— PROBLEM TO SOLVE —
Go through the data below and repeat it exactly, skipping each picture.

— Collected data —
▽

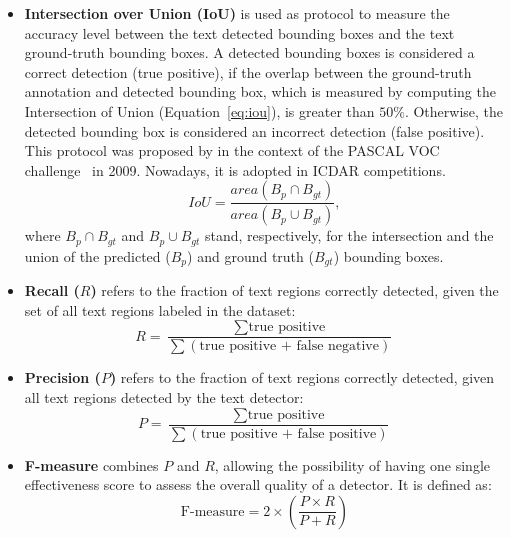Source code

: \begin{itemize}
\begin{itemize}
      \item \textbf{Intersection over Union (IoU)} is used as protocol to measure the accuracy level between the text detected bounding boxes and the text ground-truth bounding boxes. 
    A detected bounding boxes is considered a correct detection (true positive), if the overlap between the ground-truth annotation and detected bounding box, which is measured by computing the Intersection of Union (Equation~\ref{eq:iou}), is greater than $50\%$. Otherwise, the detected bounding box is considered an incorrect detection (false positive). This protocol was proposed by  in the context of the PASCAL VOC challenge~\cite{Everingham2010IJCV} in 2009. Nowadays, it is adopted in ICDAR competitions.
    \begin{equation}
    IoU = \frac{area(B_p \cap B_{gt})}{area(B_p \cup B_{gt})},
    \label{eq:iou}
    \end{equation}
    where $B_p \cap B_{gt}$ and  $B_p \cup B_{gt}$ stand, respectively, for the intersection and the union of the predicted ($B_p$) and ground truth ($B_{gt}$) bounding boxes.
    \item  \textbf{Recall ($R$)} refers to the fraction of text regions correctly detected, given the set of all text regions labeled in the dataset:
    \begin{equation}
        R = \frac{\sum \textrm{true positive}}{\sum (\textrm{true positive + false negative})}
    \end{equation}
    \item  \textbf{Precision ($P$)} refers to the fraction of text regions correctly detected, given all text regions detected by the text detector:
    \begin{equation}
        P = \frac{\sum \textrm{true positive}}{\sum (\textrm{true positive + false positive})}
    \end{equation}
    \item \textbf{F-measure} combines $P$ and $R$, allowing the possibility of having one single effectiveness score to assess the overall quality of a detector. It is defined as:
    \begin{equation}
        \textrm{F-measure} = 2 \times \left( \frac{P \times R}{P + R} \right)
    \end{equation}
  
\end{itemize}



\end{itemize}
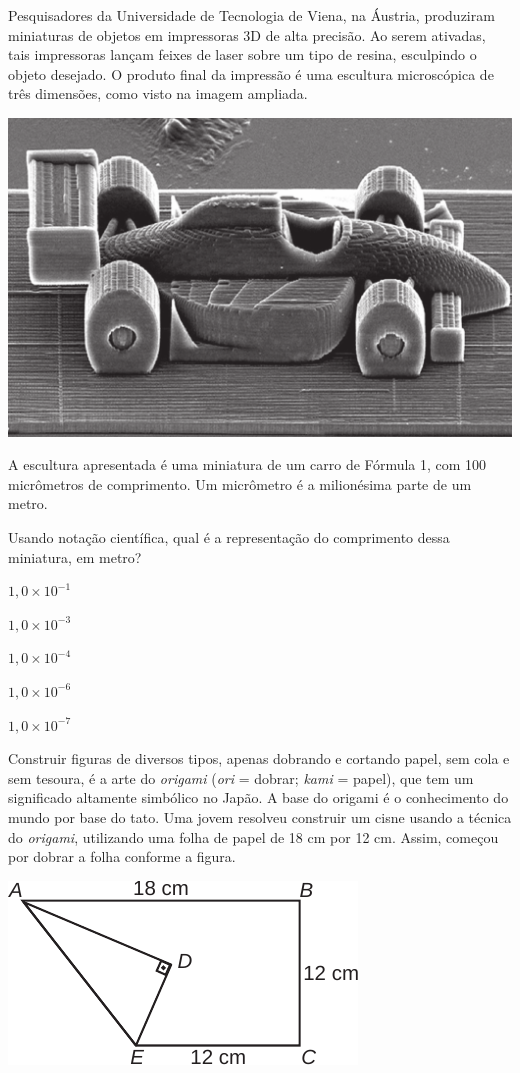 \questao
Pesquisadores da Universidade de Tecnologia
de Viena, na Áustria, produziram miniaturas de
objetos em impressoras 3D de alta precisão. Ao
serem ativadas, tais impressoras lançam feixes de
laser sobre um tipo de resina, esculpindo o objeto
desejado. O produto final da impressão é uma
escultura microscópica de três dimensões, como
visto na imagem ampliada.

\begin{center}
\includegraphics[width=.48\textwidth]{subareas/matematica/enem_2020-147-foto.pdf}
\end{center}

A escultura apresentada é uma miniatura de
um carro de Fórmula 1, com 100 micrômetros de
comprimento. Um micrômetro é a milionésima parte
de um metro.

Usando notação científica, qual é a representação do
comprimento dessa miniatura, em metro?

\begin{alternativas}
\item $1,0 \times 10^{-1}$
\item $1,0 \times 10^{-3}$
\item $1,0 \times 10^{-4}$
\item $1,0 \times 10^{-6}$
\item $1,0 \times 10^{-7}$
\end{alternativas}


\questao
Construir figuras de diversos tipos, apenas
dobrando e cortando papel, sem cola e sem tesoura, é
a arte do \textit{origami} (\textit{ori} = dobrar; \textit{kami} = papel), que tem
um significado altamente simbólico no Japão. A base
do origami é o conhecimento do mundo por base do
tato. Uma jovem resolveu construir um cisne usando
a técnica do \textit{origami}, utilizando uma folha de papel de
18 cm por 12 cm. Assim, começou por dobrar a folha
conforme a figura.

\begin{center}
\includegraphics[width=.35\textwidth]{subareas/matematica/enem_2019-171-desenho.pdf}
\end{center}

△

— SOLUTION BELOW —
Source code

: \begin{itemize}
\begin{itemize}
      \item \textbf{Intersection over Union (IoU)} is used as protocol to measure the accuracy level between the text detected bounding boxes and the text ground-truth bounding boxes. 
    A detected bounding boxes is considered a correct detection (true positive), if the overlap between the ground-truth annotation and detected bounding box, which is measured by computing the Intersection of Union (Equation~\ref{eq:iou}), is greater than $50\%$. Otherwise, the detected bounding box is considered an incorrect detection (false positive). This protocol was proposed by  in the context of the PASCAL VOC challenge~\cite{Everingham2010IJCV} in 2009. Nowadays, it is adopted in ICDAR competitions.
    \begin{equation}
    IoU = \frac{area(B_p \cap B_{gt})}{area(B_p \cup B_{gt})},
    \label{eq:iou}
    \end{equation}
    where $B_p \cap B_{gt}$ and  $B_p \cup B_{gt}$ stand, respectively, for the intersection and the union of the predicted ($B_p$) and ground truth ($B_{gt}$) bounding boxes.
    \item  \textbf{Recall ($R$)} refers to the fraction of text regions correctly detected, given the set of all text regions labeled in the dataset:
    \begin{equation}
        R = \frac{\sum \textrm{true positive}}{\sum (\textrm{true positive + false negative})}
    \end{equation}
    \item  \textbf{Precision ($P$)} refers to the fraction of text regions correctly detected, given all text regions detected by the text detector:
    \begin{equation}
        P = \frac{\sum \textrm{true positive}}{\sum (\textrm{true positive + false positive})}
    \end{equation}
    \item \textbf{F-measure} combines $P$ and $R$, allowing the possibility of having one single effectiveness score to assess the overall quality of a detector. It is defined as:
    \begin{equation}
        \textrm{F-measure} = 2 \times \left( \frac{P \times R}{P + R} \right)
    \end{equation}
  
\end{itemize}



\end{itemize}
 \questao
Pesquisadores da Universidade de Tecnologia
de Viena, na Áustria, produziram miniaturas de
objetos em impressoras 3D de alta precisão. Ao
serem ativadas, tais impressoras lançam feixes de
laser sobre um tipo de resina, esculpindo o objeto
desejado. O produto final da impressão é uma
escultura microscópica de três dimensões, como
visto na imagem ampliada.

\begin{center}
\includegraphics[width=.48\textwidth]{subareas/matematica/enem_2020-147-foto.pdf}
\end{center}

A escultura apresentada é uma miniatura de
um carro de Fórmula 1, com 100 micrômetros de
comprimento. Um micrômetro é a milionésima parte
de um metro.

Usando notação científica, qual é a representação do
comprimento dessa miniatura, em metro?

\begin{alternativas}
\item $1,0 \times 10^{-1}$
\item $1,0 \times 10^{-3}$
\item $1,0 \times 10^{-4}$
\item $1,0 \times 10^{-6}$
\item $1,0 \times 10^{-7}$
\end{alternativas}


\questao
Construir figuras de diversos tipos, apenas
dobrando e cortando papel, sem cola e sem tesoura, é
a arte do \textit{origami} (\textit{ori} = dobrar; \textit{kami} = papel), que tem
um significado altamente simbólico no Japão. A base
do origami é o conhecimento do mundo por base do
tato. Uma jovem resolveu construir um cisne usando
a técnica do \textit{origami}, utilizando uma folha de papel de
18 cm por 12 cm. Assim, começou por dobrar a folha
conforme a figura.

\begin{center}
\includegraphics[width=.35\textwidth]{subareas/matematica/enem_2019-171-desenho.pdf}
\end{center}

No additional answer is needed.